TASK BRIEF
Once the line containing "## Journey: Computation Graph Library" has been printed, stop; print every line before it exactly, starting at the top of the material below.

*** Opening RECORDED INFORMATION ***

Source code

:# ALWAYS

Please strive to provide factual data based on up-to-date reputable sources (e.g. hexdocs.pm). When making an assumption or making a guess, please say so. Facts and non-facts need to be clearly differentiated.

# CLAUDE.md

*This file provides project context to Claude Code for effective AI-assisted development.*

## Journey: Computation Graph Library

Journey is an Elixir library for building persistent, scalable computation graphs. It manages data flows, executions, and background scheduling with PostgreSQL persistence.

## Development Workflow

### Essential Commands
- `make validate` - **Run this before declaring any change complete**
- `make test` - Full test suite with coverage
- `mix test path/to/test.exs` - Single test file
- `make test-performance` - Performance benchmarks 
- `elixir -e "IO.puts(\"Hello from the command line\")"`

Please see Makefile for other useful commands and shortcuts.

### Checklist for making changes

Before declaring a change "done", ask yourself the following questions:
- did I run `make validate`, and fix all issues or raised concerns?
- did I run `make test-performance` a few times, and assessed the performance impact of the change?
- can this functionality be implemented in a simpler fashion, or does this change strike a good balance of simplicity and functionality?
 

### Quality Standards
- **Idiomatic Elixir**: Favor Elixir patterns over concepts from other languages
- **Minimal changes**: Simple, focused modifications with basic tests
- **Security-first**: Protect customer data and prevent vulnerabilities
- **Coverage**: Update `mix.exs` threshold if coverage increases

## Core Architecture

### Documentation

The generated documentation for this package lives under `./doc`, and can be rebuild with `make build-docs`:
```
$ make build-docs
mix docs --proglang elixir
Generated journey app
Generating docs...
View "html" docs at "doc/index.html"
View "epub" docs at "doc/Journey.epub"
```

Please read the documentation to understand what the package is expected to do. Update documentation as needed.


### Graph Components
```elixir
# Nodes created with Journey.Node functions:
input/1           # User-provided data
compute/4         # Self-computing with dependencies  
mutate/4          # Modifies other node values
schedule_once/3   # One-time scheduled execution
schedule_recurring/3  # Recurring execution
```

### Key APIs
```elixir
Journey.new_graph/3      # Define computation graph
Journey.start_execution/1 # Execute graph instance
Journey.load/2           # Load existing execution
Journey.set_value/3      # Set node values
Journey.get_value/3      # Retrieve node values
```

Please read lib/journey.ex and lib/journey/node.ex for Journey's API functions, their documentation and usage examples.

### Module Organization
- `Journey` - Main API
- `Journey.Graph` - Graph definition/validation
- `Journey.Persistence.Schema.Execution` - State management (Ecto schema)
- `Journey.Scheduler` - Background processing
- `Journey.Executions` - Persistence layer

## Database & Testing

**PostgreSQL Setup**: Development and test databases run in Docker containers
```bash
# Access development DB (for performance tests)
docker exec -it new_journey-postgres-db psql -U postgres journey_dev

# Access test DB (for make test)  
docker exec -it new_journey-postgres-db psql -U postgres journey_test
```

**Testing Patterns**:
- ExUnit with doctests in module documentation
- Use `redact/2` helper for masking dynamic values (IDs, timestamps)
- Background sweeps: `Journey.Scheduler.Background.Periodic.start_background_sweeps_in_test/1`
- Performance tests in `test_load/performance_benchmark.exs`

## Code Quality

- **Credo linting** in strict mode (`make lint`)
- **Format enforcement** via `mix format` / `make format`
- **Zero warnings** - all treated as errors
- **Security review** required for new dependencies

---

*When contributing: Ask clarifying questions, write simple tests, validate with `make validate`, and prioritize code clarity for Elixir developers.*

*** Closing RECORDED INFORMATION ***

EXPECTED ANSWER
Source code

:# ALWAYS

Please strive to provide factual data based on up-to-date reputable sources (e.g. hexdocs.pm). When making an assumption or making a guess, please say so. Facts and non-facts need to be clearly differentiated.

# CLAUDE.md

*This file provides project context to Claude Code for effective AI-assisted development.*

## Journey: Computation Graph Library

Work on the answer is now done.